From vehemence, I feel comic contempt for people who try so hard to believe unbelievable beliefs, adopt the ugly linguistic habits and perform the tortured etiquette of mass-minded tribalists.

I’m simpy not participating — not with it — but also not against it, because the antis are just a different variety of dangerously dumb.

It’s all incredibly dumb, and the tragic violence to come will just make it dumber, though the violence itself will probably throw some sublime sparks here and there. Mostly it will be a sea of bloody, muddy stupidity.

*

At least today, so far, I’m vehemently outside the nonsense.

I want to live here.

Promises of new worlds

For an enworldment to become culturally relevant, its praxis must not only be good from the inside but it must also be compelling (beautiful, sublime, fascinating) from the outside.

“Inside”: for those who understand and participate in the enworldment, existence becomes manifestly good.

“Outside”: for those who experience only the enworldment’s manifestations — its words, deeds and expressions — it hovers between comprehension and bafflement in that range of semi-understanding we experience as mystery.

*

Mystery suggests potential but unrealized intelligibility.

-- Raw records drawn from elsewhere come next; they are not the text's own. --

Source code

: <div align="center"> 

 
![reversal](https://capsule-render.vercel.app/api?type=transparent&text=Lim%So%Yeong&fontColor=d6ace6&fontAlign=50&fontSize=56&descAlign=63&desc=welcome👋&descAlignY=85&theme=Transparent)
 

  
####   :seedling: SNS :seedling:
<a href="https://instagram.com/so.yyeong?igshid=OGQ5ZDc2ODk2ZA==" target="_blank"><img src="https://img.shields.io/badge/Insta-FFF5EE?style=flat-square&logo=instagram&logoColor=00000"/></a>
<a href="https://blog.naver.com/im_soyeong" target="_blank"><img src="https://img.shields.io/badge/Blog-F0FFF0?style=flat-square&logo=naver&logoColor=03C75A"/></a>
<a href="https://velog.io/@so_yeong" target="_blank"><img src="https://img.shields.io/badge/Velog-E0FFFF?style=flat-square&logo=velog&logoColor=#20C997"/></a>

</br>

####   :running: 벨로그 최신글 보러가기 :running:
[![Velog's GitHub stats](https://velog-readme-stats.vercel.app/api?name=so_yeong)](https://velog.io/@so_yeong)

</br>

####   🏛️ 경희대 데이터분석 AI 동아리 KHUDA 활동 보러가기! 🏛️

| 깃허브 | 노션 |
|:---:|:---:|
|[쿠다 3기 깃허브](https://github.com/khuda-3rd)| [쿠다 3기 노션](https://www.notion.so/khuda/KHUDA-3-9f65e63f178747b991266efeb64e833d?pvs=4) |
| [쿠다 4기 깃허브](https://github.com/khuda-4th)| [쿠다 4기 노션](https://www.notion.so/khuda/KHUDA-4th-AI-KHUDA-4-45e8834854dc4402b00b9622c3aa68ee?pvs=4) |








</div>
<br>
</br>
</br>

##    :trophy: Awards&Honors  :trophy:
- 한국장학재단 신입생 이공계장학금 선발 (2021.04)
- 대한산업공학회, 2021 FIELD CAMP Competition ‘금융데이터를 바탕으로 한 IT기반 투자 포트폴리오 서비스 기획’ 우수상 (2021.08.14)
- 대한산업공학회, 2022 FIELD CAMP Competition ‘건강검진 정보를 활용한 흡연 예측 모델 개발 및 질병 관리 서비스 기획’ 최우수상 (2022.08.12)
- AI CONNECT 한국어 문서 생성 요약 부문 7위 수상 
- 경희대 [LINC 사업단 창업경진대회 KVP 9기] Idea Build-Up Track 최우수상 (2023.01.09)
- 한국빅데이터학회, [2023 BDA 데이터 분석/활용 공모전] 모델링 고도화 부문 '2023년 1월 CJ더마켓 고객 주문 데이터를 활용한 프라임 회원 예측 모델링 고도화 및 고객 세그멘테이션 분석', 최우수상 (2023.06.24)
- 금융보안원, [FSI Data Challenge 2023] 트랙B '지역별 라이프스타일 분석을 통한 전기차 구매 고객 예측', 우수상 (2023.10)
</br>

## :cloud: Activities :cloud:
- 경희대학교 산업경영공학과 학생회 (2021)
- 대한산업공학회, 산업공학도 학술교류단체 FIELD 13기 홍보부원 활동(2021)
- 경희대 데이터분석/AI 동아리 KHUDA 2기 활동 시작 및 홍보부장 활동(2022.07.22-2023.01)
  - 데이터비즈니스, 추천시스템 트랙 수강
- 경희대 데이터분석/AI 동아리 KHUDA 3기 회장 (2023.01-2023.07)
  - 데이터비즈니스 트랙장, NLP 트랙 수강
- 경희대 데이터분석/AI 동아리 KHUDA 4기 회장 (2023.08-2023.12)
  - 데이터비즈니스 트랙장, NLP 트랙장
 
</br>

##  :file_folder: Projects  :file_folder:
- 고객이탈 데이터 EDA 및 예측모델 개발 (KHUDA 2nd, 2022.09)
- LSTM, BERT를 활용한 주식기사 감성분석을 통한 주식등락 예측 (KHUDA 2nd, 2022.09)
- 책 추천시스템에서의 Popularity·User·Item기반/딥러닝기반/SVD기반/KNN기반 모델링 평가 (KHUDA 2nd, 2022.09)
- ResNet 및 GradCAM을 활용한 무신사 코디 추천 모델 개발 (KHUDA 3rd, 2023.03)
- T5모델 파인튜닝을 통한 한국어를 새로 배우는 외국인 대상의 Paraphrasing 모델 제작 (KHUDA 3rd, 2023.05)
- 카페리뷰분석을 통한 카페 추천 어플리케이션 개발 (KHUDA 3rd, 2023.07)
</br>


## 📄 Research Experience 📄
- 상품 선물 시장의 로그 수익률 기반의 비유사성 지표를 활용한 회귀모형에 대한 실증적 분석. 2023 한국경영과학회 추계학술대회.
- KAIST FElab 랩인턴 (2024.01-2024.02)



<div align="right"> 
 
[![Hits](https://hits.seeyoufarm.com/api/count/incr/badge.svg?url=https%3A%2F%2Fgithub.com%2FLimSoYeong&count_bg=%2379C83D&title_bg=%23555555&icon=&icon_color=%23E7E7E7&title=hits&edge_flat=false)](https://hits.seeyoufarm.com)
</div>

The potency of mystery is a function of the actuality of the enworldment that generates its appearance. If one manages to “get inside” the aesthetic, a new enworldment will spontaneously resolve itself. A new understanding — a new stance — a new priority — a new way emerges — and everything is now different in the most important sense, though most things stay mostly the same. It is the precise opposite of magic, though it is inconceivably magical.

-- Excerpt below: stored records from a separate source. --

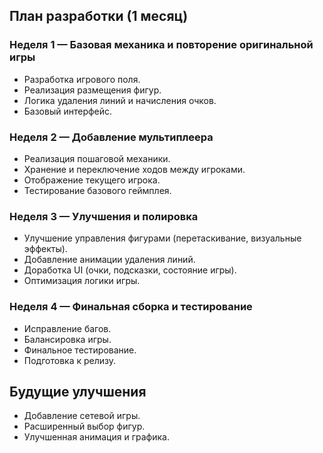 ## План разработки (1 месяц)

### **Неделя 1 — Базовая механика и повторение оригинальной игры**
- Разработка игрового поля.
- Реализация размещения фигур.
- Логика удаления линий и начисления очков.
- Базовый интерфейс.

### **Неделя 2 — Добавление мультиплеера**
- Реализация пошаговой механики.
- Хранение и переключение ходов между игроками.
- Отображение текущего игрока.
- Тестирование базового геймплея.

### **Неделя 3 — Улучшения и полировка**
- Улучшение управления фигурами (перетаскивание, визуальные эффекты).
- Добавление анимации удаления линий.
- Доработка UI (очки, подсказки, состояние игры).
- Оптимизация логики игры.

### **Неделя 4 — Финальная сборка и тестирование**
- Исправление багов.
- Балансировка игры.
- Финальное тестирование.
- Подготовка к релизу.

## Будущие улучшения
- Добавление сетевой игры.
- Расширенный выбор фигур.
- Улучшенная анимация и графика.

False mysteriousness — a vice of artistic and religious charlatans — tries to use mystery effects to suggest an enworldment that will never spontaneously resolve — will never become second-natural — at any degree of understanding or familiarity with the mystifying words, ways or artifacts.

*

And then there’s technik.

Technik assures us that it is possible, through great combinatory effort, that we might find an order that will gives each sundry part — including you and me — a place in the system. Alienation will end. Clarity will reign. And this all-embracing outer technik is our only hope for inner peace. This is the promise of positivist thought and art.

Technik’s plan is to willfully permute our way to an artificial paradise we will learn to love.